• Kirill Smelkov's avatar
    time: Redo timers properly · 044deb35
    Kirill Smelkov authored
    Background: in 2019 in 9c260fde (time: New package that mirrors Go's
    time) and b073f6df (time: Move/Port timers to C++/Pyx nogil) I've added
    basic timers - with proper API but with very dumb implementation that
    was spawning one thread per each timer. There were just a few timers in
    the users and this was working, surprisingly, relatively ok...
    
    ... until 2023 where I was working on XLTE that needs to organize 100Hz
    polling of Amarisoft eNodeB service to retrieve information about flows
    on Data Radio Bearers:
    
        kirr/xlte@2a016d48
        https://lab.nexedi.com/kirr/xlte/-/blob/8e606c64/amari/drb.py
    
    There each request comes with its own deadline - to catch "no reply",
    and the deadlines are implemented via timers. So there are 100 threads
    created every second which adds visible overhead, consumes a lot of
    virtual address space and RSS for threads stacks, and should be all unnecessary.
    
    We was tolerating even that for some time, but recently Joanne approached me
    with reports that xamari program, that does the polling, is leaking memory.
    
    With that, and because it was hard to find what is actually leaking,
    I've started to remove uncertainties and there are a lot of uncertainty
    in what is going on when lots of threads are being created over and over.
    
    In the end the leak turned out to be likely a different thing (see
    nexedi/pygolang!24, still
    discovered while working on hereby patch), but all of the above was
    enough motivation to finally start redoing the timers properly.
    
    --------
    
    So when it comes to do the timers properly more or less, there is
    usually queue of armed timers, and a loop that picks entries from that
    queue to fire them. I was initially trying to do the simple thing and
    use std::priority_queue for that, because priority_queue is internally
    heap, and heaps can provide O(log(n)) insertion and removal of arbitrary
    element, plus O(1) "pick top element to process". Exactly what would
    suit. However I quickly found that even in 2024, std::priority_queue
    does not provide removal operation at all, and there is no such thing as
    e.g. std::sift_heap, that would help to implement that manually. Which
    is surprising, because e.g. libevent implements all that just ok via
    sifting up/down upon removal in logarithmic complexity:
    
    https://github.com/libevent/libevent/blob/80e25c02/minheap-internal.h#L96-L115
    
    the lack of efficient removal operation turned out to be a blocker to
    use std::priority_queue because most of the timers, that are armed for
    timeouts, are never expired and upon successful completion of covered
    operation, the timer is stopped. In other words the timer is removed
    from the timer queue and the removal is one of the most often
    operations.
    
    So, if std::priority_queue cannot work, we would need to either bring in
    another implementation of a heap, or, if we are to bring something,
    bring and use something else that is more suitable for implementing
    timers.
    
    That reminded me that in 2005 for my Navy project, I already implemented
    custom timer wheel to handle timeouts after reading https://lwn.net/Articles/152436/ .

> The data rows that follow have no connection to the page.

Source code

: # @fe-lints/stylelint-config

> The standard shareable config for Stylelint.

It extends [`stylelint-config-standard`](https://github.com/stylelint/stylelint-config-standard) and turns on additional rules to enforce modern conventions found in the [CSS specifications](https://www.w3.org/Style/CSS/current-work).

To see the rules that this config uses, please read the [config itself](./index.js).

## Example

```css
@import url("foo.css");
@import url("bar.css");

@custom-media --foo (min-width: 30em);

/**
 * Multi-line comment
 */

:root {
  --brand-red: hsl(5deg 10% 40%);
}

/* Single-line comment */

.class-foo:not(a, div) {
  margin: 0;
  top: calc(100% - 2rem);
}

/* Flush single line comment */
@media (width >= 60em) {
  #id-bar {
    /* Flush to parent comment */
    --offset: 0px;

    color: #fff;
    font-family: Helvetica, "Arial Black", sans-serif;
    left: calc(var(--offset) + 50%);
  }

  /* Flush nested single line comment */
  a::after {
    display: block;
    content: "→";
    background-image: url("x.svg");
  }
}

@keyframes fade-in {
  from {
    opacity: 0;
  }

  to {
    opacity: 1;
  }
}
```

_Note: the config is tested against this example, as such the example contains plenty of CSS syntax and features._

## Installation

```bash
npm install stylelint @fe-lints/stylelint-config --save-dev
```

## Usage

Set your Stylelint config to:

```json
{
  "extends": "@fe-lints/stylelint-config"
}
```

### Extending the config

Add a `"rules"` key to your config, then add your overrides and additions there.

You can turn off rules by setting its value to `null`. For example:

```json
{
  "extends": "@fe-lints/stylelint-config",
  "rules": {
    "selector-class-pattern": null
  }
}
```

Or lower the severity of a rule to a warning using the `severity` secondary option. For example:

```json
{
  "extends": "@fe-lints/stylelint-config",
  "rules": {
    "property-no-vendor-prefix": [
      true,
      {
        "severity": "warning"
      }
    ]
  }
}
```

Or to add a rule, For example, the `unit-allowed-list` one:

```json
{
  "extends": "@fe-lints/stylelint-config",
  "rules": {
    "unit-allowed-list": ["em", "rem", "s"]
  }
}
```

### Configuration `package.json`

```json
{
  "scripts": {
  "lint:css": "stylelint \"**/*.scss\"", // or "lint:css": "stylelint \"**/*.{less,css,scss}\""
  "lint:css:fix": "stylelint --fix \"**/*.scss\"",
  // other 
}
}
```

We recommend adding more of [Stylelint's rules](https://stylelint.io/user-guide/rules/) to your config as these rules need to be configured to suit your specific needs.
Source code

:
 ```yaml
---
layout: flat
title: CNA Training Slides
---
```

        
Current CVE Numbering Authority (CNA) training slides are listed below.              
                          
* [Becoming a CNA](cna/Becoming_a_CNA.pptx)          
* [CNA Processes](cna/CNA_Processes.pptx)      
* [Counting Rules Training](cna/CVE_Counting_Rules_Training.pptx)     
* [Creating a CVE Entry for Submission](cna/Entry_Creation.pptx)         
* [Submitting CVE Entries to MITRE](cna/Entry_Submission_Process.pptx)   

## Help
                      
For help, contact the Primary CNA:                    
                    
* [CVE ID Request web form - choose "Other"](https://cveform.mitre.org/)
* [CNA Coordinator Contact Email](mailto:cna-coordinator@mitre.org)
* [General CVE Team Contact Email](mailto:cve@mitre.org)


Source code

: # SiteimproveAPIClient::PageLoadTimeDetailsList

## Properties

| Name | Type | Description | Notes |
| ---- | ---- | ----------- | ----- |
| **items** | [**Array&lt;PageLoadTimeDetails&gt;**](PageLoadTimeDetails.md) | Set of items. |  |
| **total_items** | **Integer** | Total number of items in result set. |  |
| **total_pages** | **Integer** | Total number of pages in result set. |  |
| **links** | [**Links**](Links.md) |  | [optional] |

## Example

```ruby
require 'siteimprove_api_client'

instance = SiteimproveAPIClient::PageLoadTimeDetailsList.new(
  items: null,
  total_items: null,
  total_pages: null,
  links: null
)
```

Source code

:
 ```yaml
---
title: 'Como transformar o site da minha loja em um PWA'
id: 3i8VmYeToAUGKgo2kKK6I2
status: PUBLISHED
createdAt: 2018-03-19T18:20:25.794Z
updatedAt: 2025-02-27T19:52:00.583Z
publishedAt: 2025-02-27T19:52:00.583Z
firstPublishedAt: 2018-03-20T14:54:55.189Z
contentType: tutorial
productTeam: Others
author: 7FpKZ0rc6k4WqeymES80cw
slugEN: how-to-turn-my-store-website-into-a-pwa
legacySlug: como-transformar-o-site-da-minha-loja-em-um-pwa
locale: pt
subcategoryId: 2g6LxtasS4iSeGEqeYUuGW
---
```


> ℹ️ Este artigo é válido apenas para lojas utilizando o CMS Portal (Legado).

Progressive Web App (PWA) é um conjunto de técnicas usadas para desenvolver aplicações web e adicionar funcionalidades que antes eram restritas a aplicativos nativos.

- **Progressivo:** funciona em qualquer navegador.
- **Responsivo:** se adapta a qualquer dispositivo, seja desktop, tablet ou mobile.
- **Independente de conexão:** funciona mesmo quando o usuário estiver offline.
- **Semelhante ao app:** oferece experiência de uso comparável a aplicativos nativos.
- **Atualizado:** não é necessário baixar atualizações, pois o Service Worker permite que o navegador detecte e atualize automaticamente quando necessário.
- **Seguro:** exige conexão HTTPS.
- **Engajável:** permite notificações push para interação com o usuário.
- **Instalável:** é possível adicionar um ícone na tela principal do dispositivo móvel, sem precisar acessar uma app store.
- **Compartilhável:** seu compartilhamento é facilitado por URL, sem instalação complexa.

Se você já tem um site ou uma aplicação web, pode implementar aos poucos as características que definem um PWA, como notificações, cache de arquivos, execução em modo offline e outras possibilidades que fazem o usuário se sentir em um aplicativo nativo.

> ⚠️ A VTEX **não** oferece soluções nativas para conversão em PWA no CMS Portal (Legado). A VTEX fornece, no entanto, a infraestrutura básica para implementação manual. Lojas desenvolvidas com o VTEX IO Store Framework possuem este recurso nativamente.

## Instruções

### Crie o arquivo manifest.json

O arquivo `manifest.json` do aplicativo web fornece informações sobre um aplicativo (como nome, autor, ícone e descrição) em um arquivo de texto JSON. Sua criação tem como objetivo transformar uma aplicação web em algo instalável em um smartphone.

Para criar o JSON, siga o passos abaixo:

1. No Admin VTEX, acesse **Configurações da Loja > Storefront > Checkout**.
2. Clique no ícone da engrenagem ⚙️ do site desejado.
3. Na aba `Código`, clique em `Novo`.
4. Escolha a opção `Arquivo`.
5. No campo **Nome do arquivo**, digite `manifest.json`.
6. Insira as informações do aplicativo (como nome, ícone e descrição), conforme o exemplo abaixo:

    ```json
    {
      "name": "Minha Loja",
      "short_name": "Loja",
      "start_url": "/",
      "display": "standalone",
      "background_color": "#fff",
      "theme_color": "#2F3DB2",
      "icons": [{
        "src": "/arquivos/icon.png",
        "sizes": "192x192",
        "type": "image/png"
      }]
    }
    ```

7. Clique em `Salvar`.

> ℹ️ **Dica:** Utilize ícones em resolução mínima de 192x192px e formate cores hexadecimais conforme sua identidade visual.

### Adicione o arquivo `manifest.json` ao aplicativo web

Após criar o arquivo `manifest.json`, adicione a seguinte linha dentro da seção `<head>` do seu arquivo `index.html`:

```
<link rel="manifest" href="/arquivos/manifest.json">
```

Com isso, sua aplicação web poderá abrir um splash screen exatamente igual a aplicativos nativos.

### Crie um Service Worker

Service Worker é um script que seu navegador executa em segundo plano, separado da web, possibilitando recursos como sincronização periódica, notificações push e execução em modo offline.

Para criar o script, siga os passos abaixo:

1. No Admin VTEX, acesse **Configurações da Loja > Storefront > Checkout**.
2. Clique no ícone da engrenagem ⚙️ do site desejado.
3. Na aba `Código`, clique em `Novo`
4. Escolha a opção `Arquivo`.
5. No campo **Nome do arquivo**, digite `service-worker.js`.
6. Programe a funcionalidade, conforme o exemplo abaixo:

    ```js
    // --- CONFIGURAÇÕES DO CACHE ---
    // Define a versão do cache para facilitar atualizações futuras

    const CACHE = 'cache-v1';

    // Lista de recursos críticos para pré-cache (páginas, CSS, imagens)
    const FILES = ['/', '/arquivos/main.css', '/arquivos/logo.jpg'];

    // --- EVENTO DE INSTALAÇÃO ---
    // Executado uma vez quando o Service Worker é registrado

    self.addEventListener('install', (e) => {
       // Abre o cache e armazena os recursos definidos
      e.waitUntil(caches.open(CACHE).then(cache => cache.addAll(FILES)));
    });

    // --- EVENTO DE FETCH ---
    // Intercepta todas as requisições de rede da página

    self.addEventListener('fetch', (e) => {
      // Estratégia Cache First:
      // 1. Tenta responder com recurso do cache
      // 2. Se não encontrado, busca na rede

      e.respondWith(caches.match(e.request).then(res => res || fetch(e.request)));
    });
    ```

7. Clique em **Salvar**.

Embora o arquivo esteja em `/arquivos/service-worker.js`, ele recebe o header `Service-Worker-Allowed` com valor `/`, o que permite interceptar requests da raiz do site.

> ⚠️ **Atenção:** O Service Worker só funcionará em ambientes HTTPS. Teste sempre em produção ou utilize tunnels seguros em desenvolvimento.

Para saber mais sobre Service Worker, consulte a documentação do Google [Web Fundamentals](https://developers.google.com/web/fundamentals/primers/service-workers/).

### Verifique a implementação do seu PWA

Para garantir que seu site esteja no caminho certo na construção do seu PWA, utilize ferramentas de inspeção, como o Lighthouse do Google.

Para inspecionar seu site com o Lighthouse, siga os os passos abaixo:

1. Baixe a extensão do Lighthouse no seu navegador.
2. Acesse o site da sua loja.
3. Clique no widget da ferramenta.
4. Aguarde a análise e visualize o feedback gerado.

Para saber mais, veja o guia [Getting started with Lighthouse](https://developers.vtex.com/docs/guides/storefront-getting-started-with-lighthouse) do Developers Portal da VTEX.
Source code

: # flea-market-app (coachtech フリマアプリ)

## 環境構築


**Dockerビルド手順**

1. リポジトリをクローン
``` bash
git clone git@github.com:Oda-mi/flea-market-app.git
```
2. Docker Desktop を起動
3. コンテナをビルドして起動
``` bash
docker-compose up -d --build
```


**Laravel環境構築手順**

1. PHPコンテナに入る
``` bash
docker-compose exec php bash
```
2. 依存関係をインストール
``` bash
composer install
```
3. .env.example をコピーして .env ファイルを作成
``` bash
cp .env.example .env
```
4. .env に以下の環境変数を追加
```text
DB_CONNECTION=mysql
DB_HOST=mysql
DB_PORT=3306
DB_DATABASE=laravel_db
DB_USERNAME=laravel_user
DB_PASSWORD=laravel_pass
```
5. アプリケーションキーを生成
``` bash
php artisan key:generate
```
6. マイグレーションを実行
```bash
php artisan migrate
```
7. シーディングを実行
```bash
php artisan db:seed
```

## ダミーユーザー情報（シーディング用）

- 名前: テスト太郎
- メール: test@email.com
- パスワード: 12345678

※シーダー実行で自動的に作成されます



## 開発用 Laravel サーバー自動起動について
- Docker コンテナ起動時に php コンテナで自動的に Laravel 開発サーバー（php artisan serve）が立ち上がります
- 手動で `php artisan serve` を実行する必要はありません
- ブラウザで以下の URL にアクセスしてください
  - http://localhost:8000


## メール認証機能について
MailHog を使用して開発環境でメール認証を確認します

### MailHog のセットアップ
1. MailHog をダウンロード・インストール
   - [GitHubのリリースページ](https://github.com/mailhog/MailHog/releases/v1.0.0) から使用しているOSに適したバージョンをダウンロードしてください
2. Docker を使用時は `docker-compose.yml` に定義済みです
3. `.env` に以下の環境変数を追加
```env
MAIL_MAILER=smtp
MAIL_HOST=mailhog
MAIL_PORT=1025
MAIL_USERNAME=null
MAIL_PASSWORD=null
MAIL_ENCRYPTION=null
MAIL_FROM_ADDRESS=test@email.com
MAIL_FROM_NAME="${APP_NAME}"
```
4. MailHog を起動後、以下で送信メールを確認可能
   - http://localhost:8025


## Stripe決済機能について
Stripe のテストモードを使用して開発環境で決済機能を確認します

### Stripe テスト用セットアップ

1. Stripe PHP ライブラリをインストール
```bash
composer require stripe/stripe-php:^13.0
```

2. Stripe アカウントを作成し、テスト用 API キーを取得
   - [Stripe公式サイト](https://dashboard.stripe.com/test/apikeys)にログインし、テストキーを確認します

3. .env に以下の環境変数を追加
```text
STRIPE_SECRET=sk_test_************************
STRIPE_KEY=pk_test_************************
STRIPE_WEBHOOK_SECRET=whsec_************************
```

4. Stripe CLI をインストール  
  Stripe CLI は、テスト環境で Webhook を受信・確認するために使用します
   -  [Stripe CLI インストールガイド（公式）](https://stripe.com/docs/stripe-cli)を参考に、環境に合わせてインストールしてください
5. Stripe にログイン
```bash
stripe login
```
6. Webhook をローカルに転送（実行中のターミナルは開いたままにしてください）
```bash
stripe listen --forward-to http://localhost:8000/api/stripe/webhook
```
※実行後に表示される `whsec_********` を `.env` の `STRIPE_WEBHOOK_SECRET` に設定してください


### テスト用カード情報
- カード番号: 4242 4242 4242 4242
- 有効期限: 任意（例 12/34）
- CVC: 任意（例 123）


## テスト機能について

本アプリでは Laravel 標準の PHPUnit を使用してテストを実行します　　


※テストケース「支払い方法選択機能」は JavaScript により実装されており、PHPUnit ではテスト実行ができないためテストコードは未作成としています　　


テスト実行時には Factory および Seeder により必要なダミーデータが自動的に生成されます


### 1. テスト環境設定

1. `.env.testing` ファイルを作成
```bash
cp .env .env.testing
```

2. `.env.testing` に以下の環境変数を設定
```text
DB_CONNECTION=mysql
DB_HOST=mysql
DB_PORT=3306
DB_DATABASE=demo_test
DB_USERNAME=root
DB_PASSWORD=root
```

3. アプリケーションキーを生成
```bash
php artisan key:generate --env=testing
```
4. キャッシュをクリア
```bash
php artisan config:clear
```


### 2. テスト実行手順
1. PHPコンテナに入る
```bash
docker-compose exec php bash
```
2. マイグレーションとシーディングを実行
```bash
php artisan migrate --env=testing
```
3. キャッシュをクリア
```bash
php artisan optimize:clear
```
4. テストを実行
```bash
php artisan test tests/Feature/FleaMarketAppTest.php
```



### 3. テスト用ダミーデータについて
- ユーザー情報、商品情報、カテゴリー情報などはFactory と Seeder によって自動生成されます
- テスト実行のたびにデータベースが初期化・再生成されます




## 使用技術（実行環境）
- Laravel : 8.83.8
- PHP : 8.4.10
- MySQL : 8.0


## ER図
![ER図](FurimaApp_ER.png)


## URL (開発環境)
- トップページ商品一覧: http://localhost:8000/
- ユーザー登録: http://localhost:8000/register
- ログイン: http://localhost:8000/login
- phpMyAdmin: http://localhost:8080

    Contrary to heaps, such timer wheels provide O(1) insertion and removal
    of timers and work generally faster. But this time I did not want to
    delve into implementing all that myself again and tried to look around
    of what is available out there.
    
    There was an update to kernel timer-wheel implementation described at
    https://lwn.net/Articles/646950/ and from that a project called
    Timeout.c was also found that provides implementation for such a wheel
    for user space: https://25thandclement.com/~william/projects/timeout.c.html .
    
    However when we are to pick third-party code, we should be ready to
    understand it and fix bugs there on our own. So the audit of timeout.c
    did not went very smoothly - there are many platform-depended places,
    and the issue tracker shows signs that sometimes not everything is ok
    with the implementation. With that I've looked around a bit more and
    found more compact and more portable Ratas library with good structure
    and description and whose audit came more well:
    
        https://www.snellman.net/blog/archive/2016-07-27-ratas-hierarchical-timer-wheel
        https://github.com/jsnell/ratas
    
    Here, after going through the code, I feel to be capable to understand
    issues and fix bugs myself if that would become needed.
    
    And the benchmark comparison of Timeout.c and Ratas shows that they
    should be of the same order regarding performance:
    
    https://lab.nexedi.com/kirr/misc/-/blob/4f51fd6/bench/time-wheel/ratas-vs-timeout.pdf
    kirr/ratas@382321d2
    kirr/timeout@d6f15744
    
    which makes Ratas the winner for me.
    
    Having timer-wheel implementation, the rest is just technique to glue it
    all together. One implementation aspect deserves to be mentioned though:
    
    The timer loop uses Semaphore.acquire, recently modernized to also
    accept timeout, to organize sleep in between pauses with also being able
    to be simultaneously woken up if new timer is armed with earlier
    expiration time.
    
    Other than that the changes are mostly straightforward. Please see the
    patch itself for details.
    
    Regarding how the new implementation is more efficient for what we had
    before, there are added benchmarks to measure arming timers that do not
    fire, and, for symmetry, arming timers that do fire. We are most
    interested in the first benchmark, because it shows how cheap or
    expensive it is to use timers to implement timeouts, but the second one
    is also useful to have to see the overhead of the whole timers machinery.
    
    On my machine under py3.11 they go as after this patch:
    
        name              time/op
        timer_arm_cancel   805ns ± 0%
        timer_arm_fire    9.63µs ± 0%
    
    and before the patch the benchmarks simply do not run till the end
    because they run out of memory due to huge number of threads being
    created.
    
    Still with the following test program we can measure the effect new
    timers implementation has:
    
        ---- 8< ----
        from golang import time
    
        def main():
            δt_rate = 1*time.millisecond
    
            tprev = time.now()
            tnext = tprev + δt_rate
            while 1:
                timer = time.Timer(5*time.second)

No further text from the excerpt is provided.